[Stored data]
*****

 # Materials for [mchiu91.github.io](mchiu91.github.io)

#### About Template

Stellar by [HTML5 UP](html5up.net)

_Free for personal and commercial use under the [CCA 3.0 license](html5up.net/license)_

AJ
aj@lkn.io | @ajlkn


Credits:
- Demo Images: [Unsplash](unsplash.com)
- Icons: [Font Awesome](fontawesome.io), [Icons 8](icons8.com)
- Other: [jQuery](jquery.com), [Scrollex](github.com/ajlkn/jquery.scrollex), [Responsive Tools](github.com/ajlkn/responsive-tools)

*****

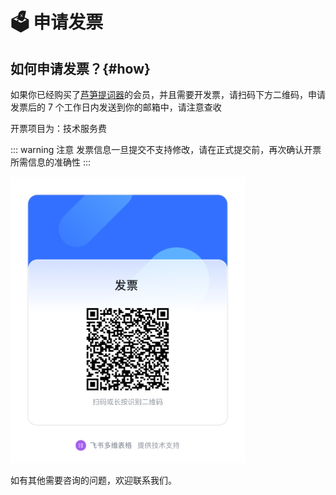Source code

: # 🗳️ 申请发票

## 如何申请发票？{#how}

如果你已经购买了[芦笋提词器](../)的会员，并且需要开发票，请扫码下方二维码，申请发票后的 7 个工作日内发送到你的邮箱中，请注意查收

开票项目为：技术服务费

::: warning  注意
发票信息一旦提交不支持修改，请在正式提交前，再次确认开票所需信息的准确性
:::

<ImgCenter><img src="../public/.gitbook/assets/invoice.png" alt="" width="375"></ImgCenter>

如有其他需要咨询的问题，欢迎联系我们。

*****

The lines to copy are those above that contain "github".

 # Materials for [mchiu91.github.io](mchiu91.github.io)
- Other: [jQuery](jquery.com), [Scrollex](github.com/ajlkn/jquery.scrollex), [Responsive Tools](github.com/ajlkn/responsive-tools)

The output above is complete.